This article was published in 2013. Since then, Pilibhit has now gotten the status of tiger reserve. Bolded part for Peter.

http://prernabindra.com/2013/08/07/protecting-pilibhit/

Protecting Pilibhit

07/08/2013 Prerna Singh Bindra

Even the tigers that you don’t see, provide for as thrilling, as magical an experience as an actual physical ‘sighting’. I recall such an ‘encounter’ that took place a few years ago. It was late, night had long fallen, and a half-moon cast its pale silvery hue over the dense Pilibhit forest as I drove past herds of startled cheetal, a madly hopping hare, and a small cat––probably leopard cat––that streaked past in a flash, to reach the Navadia Forest rest house in Haripur range.
After a simple dinner, and exhausted with the long journey, I settled down for the night, huddled under the blanket for warmth, but no sooner did my eyes shut—came that unmistakable rumble, reverberating through the jungle… aauungh, aauungh… Tiger! I shot up, bolt upright—any vestige of sleep, exhaustion vanishing as the excitement, rather the euphoria, took over. It was answered by another, fainter call, as though from further away. Probably two tigers. A tiger and a tigress?
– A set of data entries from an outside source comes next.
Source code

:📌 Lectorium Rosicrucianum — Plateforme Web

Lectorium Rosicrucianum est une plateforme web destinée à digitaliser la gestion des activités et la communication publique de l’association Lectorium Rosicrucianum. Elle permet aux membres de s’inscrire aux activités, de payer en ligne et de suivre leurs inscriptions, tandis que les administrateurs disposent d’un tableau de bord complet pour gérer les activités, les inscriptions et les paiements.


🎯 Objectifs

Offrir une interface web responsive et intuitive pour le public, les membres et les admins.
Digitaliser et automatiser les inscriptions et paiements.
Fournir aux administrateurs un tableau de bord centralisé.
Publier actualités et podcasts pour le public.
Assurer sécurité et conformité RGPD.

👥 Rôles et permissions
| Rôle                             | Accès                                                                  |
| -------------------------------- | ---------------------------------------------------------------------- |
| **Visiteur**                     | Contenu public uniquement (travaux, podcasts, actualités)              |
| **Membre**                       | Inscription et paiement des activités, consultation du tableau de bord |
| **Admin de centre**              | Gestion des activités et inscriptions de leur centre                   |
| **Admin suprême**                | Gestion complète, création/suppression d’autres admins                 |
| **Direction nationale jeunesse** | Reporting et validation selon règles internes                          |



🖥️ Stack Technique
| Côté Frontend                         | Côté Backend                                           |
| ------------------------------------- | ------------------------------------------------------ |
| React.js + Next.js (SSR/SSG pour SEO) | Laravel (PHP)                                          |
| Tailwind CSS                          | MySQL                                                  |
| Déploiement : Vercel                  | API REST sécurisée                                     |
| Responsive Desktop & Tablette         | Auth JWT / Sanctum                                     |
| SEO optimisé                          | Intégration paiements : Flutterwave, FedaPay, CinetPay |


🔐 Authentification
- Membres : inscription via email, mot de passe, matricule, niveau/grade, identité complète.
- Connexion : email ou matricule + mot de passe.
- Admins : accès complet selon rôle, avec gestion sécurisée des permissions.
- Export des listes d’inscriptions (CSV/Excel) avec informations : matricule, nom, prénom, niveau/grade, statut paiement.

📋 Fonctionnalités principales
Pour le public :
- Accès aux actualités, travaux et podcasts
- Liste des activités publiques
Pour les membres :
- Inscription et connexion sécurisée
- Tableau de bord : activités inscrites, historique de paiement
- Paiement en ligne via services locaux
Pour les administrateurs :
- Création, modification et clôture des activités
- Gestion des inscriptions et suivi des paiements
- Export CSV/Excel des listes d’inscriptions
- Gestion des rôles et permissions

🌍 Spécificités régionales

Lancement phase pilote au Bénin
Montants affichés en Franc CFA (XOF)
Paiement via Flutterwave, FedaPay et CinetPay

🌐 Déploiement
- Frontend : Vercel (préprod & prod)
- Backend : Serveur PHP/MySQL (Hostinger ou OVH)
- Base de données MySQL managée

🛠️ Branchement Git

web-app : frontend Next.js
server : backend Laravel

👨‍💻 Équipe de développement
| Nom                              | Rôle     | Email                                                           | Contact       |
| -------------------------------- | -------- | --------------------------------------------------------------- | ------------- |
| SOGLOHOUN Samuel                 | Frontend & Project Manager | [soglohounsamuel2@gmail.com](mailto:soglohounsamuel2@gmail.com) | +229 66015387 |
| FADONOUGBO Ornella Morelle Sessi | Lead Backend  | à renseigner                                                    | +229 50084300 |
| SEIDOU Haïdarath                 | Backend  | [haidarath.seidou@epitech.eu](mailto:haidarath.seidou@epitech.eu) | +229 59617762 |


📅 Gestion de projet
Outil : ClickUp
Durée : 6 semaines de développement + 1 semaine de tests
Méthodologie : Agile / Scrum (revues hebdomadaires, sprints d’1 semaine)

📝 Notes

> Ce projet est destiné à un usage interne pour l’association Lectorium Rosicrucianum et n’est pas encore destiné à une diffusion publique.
Possibly a courting pair…
Almost overriding the thrill of the encounter, though, was a nagging worry… for this land of the tiger is not secure, lacking the legal cover of a ‘Protected Area’.
Welcome to Pilibhit Reserve Forest, Uttar Pradesh. Spread over 750 sq km, Pilibhit is part of the ‘Terai’ (Sanskrit for lowlands), a green strip of tall alluvial grasslands and Sal forests at the base of the Himalayas in northern India and western Nepal. Encompassing the Shivaliks and parts of the Gangetic Plain, the Terai Arc stretches about 800 km from Kalesar Wildlife Sanctuary in Haryana to Parsa Wildlife Reserve in Nepal, comprising a network of other protected areas like Rajaji, Corbett, Dudhwa, Suhelwa, Valmiki in India and Shuklaphanta, Bardia, Chitwan in Nepal; connected, by vital but increasingly fragmented wildlife corridors. The Terai is one of the most diverse regions and also amongst the most imperiled, cursed with one of the densest human populations in the world.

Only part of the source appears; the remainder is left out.